In most parts of Europe we don’t really go in for ancestor worship anymore (I blame Christianity and the ‘Enlightenment’), and we’ve developed some violent ways of dealing with the unquiet dead (beheadings, mainly, which will deal with the unquiet living as well). We don’t really invite them to tea for a chat about why they’re hanging about, or leave out offerings, unless you count the annual wreathe on the grave stone? It’s probably not a healthy way to deal with grief.

I’m rambling, aren’t I? I found the cultural and historical context of this book absolutely fascinating and it triggered lots of thoughts. I really enjoyed the story and the author’s note was insightful, explaining how the author respectfully changed some things for the story but providing background information in the note. The ways Hinduism and Buddhism are related and change from India to China are interesting topics and I’ll probably go down a rabbit hole learning about it one day, but not today. My neighbour is playing terrible music really loudly, again, and I can’t really concentrate now. It’s a good thing I woke up early and read another book that’s scheduled for review 11th May, or that racket would have interfered in that as well.

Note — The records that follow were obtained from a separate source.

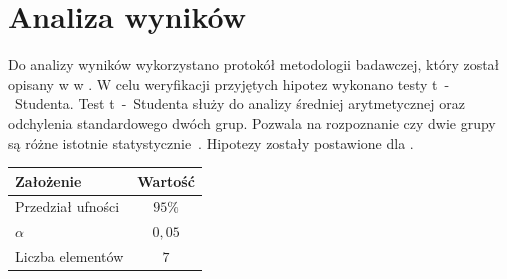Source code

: \section{Analiza wyników}
Do analizy wyników wykorzystano protokół metodologii badawczej, który został opisany w  w . W celu weryfikacji przyjętych hipotez wykonano testy t~-~Studenta. Test t~-~Studenta służy do analizy średniej arytmetycznej oraz odchylenia standardowego dwóch grup. Pozwala na rozpoznanie czy dwie grupy są różne istotnie statystycznie~\cite{tstudent}. Hipotezy zostały postawione dla .

\begin{table}[H]
    \centering
    \begin{tabular}{|l|c|}
        \hline
        \textbf{Założenie} & \textbf{Wartość} \\ \hline
        Przedział ufności  & $95\%$           \\ \hline
        $\alpha$           & $0,05$           \\ \hline
        Liczba elementów   & $7$              \\ \hline
    \end{tabular}
    \label{tab:stat}
\end{table}

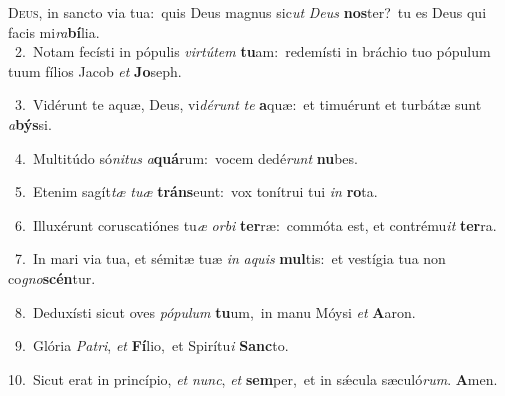 \lettrine{\initial\textcolor{\initialcolor}{D}}{eus,} in sancto via tua:~\dagger quis Deus magnus sic\textit{ut} \textit{De}\-\textit{us} \textbf{nos}\-ter?~\star tu es Deus qui facis mi\-\textit{ra}\-\textbf{bí}lia.\\
{\numbfont\textcolor{\numbcolor}{~2.}}~Notam fecísti in pópulis \textit{vir}\-\textit{tú}\textit{tem} \textbf{tu}\-am:~\star redemísti in bráchio tuo pópulum tuum fílios Jacob \textit{et} \textbf{Jo}\-seph.\par
{\numbfont\textcolor{\numbcolor}{~3.}}~Vidérunt te aquæ, Deus, vi\-\textit{dé}\-\textit{runt} \textit{te} \textbf{a}\-quæ:~\star et timuérunt et turbátæ sunt \textit{a}\-\textbf{býs}si.\par
{\numbfont\textcolor{\numbcolor}{~4.}}~Multitúdo só\-\textit{ni}\-\textit{tus} \textit{a}\-\textbf{quá}rum:~\star vocem dedé\textit{runt} \textbf{nu}\-bes.\par
{\numbfont\textcolor{\numbcolor}{~5.}}~Etenim sagít\textit{tæ} \textit{tu}\-\textit{æ} \textbf{tráns}\-eunt:~\star vox tonítrui tui \textit{in} \textbf{ro}\-ta.\par
{\numbfont\textcolor{\numbcolor}{~6.}}~Illuxérunt coruscatiónes tu\textit{æ} \textit{or}\-\textit{bi} \textbf{ter}\-ræ:~\star commóta est, et contrému\textit{it} \textbf{ter}\-ra.\par
{\numbfont\textcolor{\numbcolor}{~7.}}~In mari via tua, et sémitæ tuæ \textit{in} \textit{a}\-\textit{quis} \textbf{mul}\-tis:~\star et vestígia tua non co\-\textit{gno}\-\textbf{scén}tur.\par
{\numbfont\textcolor{\numbcolor}{~8.}}~Deduxísti sicut oves \textit{pó}\-\textit{pu}\textit{lum} \textbf{tu}\-um,~\star in manu Móysi \textit{et} \textbf{A}\-aron.\par
{\numbfont\textcolor{\numbcolor}{~9.}}~Glória \textit{Pa}\-\textit{tri}, \textit{et} \textbf{Fí}\-lio,~\star et Spirítu\textit{i} \textbf{Sanc}\-to.\par
{\numbfont\textcolor{\numbcolor}{10.}}~Sicut erat in princípio, \textit{et} \textit{nunc}\-, \textit{et} \textbf{sem}\-per,~\star et in sǽcula sæculó\-\textit{rum}\-. \textbf{A}\-men.\par
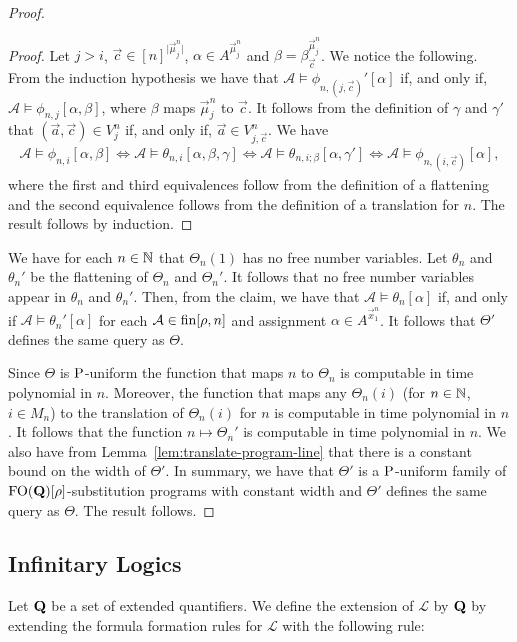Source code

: \documentclass[../main/thesis.tex]{subfiles}
\begin{document}
\begin{proof}
\begin{proof}
    Let $j > i$, $\vec{c}\in [n]^{\vert \vec{\mu}^n_j \vert}$, $\alpha \in
    A^{\vec{\mu}^n_j}$ and $\beta = \beta^{\vec{\mu}^n_j}_{\vec{c}}$. We notice
    the following. From the induction hypothesis we have that $\mathcal{A}
    \models \phi_{n, (j, \vec{c})}' [\alpha]$ if, and only if, $\mathcal{A}
    \models \phi_{n, j}[\alpha, \beta]$, where $\beta$ maps $\vec{\mu}^n_j$ to
    $\vec{c}$. It follows from the definition of $\gamma$ and $\gamma'$ that
    $(\vec{a}, \vec{c}) \in V^n_{j}$ if, and only if, $\vec{a} \in V^n_{j,
      \vec{c}}$. We have
    \begin{align*}
      \mathcal{A} \models \phi_{n, i} [\alpha, \beta] \iff \mathcal{A} \models \theta_{n, i}[\alpha, \beta, \gamma] \iff \mathcal{A} \models \theta_{n, i ; \beta}[\alpha, \gamma'] \iff \mathcal{A} \models \phi_{n, (i, \vec{c})}[\alpha],
    \end{align*}
    where the first and third equivalences follow from the definition of a
    flattening and the second equivalence follows from the definition of a
    translation for $n$. The result follows by induction.
  \end{proof}

  We have for each $n \in \mathbb{N}$ that $\Theta_n(1)$ has no free number
  variables. Let $\theta_n$ and $\theta_n'$ be the flattening of $\Theta_n$ and
  $\Theta_n'$. It follows that no free number variables appear in $\theta_n$ and
  $\theta_n'$. Then, from the claim, we have that $\mathcal{A} \models
  \theta_n[\alpha]$ if, and only if $\mathcal{A} \models \theta_n'[\alpha]$ for
  each $\mathcal{A} \in \text{\upshape fin}[\rho, n]$ and assignment $\alpha \in
  A^{\vec{x}^n_1}$. It follows that $\Theta'$ defines the same query as
  $\Theta$.

  Since $\Theta$ is $\mathrm{P}$-uniform the function that maps $n$ to $\Theta_n$ is
  computable in time polynomial in $n$. Moreover, the function that maps any
  $\Theta_n(i)$ (for $n \in \mathbb{N}$, $i \in M_n$) to the translation of
  $\Theta_n(i)$ for $n$ is computable in time polynomial in $n$. It follows that
  the function $n \mapsto \Theta_n'$ is computable in time polynomial in $n$. We
  also have from Lemma~\ref{lem:translate-program-line} that there is a constant
  bound on the width of $\Theta'$. In summary, we have that $\Theta'$ is a
  $\mathrm{P}$-uniform family of $\text{\upshape FO}(\mathbf{Q})[\rho]$-substitution programs with
  constant width and $\Theta'$ defines the same query as $\Theta$. The result
  follows.
\end{proof}

\subsection{Infinitary Logics}
Let $\mathbf{Q}$ be a set of extended quantifiers. We define the extension of
$\mathcal{L}$ by $\mathbf{Q}$ by extending the formula formation rules for
$\mathcal{L}$ with the following rule:
\end{document}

No, seriously, the music is awful. I’ve had to put up with it on and off since Friday afternoon, because they’ve had visitors all weekend.

Enjoy your Sunday afternoon, I have another review to write and then I’m going listen to this week’s Small Town Murder bonus episode.

Also, Sunyi, it’s Rosemarie, not Rosemary. See you in Leeds sometime.

Review: Shake Out The Ghosts, by Al Hess

About the book

A brutal assault nine months ago left eccentric portrait artist Micah with facial scars and PTSD. He’s struggled to leave his apartment ever since, and he can’t let anyone in. Then his only sanctuary is disrupted by signs of a haunting. 

Between the 80s synth pop and motivation messages scrawled on his bathroom mirror, Micah finds himself more charmed than frightened by who he believes to be Cosmo, the deceased previous resident of his apartment. But when Cosmo’s ghostly visits suddenly stop, Micah is determined to lure him back. 

Meanwhile, sculpture artist Cosmo – dramatic, unconventional, and very much alive – is mourning his old self. His boyfriend’s a serial cheater, he’s continually passed over for a promotion at work, and he’s lost contact with his best friend. To make matters worse, his apartment is being haunted by the ghost of a bespectacled man with an eye socket of scars. It’s his last straw, and seeking a new start, Cosmo moves out. 

In a chance meeting, Cosmo and Micah’s paths cross again, and tentative sparks fly. But the phantoms of their pasts still linger. In order to find a future where they can both be happy together, Micah and Cosmo need to confront their trauma once and for all.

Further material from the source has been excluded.